I’ve done my best to move past it, but the images still come to me at night, pulling me out of what little sleep I manage—the tears on Alina’s face when she told me she was bleeding, the deathly pallor of her skin when the doctors informed us that the embryo had never truly existed.

Worst of all is the knowledge that it’s all my fault.

That it all happened because I wanted to tie her to me once and for all, to bind us together as irrevocably as two people can be bound.

Some primitive, irrational part of me still wants it, a child that would be hers and mine—even as fear of what a pregnancy could do to her is front and center in my mind.

“I’m sorry,” Birgit says softly, and I force myself to focus on her and the potential danger she represents instead of the sucking emptiness in my chest.

Even if her relationship with my wife was exactly as Alina presented it—just a kind stranger helping out—the body Valery’s forensic team disposed of makes me wish she’d disappeared from Alina’s life for good.

Here in Western Europe, the Molotovs and the Leonovs don’t have the same pull as we do in Russia, so it’s not entirely impossible that Alina would be questioned if some overzealous, too-righteous-for-bribes detective figured out that she was one of the last people to have seen the missing man alive.

Because he is missing, as far as the police are concerned.

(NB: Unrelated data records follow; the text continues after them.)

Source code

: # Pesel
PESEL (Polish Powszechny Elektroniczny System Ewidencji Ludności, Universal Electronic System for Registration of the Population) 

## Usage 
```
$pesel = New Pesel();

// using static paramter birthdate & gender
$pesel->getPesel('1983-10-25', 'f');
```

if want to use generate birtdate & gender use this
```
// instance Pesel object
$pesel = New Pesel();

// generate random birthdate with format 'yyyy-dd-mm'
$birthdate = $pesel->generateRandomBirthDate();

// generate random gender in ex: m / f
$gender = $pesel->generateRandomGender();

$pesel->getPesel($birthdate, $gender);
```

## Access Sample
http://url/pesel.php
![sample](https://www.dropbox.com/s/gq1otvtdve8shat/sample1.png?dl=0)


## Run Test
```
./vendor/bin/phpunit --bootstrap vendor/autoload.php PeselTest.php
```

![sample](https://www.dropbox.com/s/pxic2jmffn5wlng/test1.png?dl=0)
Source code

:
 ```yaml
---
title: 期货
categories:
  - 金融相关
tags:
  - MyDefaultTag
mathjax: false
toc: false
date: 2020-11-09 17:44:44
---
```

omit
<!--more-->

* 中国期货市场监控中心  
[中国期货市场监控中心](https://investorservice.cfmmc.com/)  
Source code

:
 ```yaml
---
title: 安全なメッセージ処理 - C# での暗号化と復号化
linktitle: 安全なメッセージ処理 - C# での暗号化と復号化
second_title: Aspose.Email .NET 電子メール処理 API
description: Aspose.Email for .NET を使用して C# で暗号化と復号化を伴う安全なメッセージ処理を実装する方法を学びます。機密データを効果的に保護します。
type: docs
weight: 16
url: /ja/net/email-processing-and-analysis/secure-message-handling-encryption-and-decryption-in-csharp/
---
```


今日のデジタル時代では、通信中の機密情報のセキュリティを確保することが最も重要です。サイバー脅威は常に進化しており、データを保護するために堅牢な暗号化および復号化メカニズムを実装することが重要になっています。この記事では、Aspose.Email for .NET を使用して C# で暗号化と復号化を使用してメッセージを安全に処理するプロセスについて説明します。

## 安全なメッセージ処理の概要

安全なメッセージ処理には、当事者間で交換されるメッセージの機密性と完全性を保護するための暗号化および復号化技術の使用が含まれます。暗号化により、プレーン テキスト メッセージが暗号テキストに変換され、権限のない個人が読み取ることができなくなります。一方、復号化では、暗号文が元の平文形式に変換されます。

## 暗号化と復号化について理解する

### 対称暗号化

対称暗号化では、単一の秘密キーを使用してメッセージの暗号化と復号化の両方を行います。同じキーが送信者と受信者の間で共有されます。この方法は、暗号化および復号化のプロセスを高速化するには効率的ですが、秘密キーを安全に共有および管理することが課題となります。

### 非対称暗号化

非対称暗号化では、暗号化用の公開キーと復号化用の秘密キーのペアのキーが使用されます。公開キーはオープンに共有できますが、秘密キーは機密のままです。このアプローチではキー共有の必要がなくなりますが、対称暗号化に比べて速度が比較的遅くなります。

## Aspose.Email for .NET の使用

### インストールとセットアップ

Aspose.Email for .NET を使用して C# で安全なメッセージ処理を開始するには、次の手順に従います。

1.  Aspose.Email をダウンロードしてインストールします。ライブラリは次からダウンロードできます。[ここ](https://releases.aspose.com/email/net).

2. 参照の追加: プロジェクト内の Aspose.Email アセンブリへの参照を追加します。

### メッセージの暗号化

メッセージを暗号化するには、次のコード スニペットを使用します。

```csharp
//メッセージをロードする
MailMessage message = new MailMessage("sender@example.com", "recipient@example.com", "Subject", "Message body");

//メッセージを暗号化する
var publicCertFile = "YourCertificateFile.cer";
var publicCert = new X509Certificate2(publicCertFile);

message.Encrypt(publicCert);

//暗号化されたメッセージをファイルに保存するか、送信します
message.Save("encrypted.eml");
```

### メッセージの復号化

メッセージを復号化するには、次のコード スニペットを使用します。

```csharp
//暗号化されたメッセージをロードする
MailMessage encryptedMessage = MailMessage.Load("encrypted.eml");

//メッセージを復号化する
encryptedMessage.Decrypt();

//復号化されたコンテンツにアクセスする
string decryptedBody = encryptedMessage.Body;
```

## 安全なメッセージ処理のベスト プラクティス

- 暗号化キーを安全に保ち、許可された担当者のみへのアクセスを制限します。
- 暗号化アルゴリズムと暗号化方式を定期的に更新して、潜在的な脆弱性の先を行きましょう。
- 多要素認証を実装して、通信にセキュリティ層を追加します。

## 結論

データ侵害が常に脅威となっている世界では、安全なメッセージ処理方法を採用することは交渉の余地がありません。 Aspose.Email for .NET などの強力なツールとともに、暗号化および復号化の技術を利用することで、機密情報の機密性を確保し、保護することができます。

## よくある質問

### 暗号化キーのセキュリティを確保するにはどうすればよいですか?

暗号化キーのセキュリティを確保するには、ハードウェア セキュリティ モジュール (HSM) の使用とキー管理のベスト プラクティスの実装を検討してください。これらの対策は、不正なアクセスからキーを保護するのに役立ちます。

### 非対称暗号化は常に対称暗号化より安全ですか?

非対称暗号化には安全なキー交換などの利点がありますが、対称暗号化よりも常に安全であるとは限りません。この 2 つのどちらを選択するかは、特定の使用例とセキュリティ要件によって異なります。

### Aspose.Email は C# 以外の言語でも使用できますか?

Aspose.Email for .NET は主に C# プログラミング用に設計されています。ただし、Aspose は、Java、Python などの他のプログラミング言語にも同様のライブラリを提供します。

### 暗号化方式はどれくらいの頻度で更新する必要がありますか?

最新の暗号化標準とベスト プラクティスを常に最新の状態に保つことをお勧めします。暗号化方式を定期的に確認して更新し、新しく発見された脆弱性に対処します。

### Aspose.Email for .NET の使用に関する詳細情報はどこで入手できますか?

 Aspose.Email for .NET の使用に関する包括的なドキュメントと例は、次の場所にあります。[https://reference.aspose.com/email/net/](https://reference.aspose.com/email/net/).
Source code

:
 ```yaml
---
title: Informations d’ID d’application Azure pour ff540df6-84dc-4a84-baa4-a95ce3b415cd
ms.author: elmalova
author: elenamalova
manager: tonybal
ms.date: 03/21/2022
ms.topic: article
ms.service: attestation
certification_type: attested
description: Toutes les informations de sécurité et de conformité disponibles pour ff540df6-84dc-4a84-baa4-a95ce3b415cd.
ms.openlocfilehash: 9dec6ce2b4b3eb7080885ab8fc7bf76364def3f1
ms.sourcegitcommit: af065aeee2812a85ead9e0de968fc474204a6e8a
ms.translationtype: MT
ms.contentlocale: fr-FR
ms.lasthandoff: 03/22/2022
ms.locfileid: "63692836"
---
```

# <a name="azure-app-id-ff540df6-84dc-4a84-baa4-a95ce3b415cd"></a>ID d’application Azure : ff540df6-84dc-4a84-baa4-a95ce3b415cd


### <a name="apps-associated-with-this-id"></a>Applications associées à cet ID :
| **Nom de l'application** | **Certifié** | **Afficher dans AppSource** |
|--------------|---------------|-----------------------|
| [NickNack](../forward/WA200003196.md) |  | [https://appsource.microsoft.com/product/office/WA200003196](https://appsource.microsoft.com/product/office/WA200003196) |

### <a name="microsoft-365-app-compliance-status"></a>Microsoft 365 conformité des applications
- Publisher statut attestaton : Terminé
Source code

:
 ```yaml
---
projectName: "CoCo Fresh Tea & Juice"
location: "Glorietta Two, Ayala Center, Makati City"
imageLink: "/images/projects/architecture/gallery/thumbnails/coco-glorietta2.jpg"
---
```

The Molotovs made sure his body would never be found. They also wiped any and all security footage that placed Alina anywhere near that hostel. The only thing linking her to the dead man is the woman standing in front of me.

Who now knows that Alina is still here in Geneva.

Alina chooses that very moment to look up at me, and the way she pales tells me that I’m not hiding my thoughts well.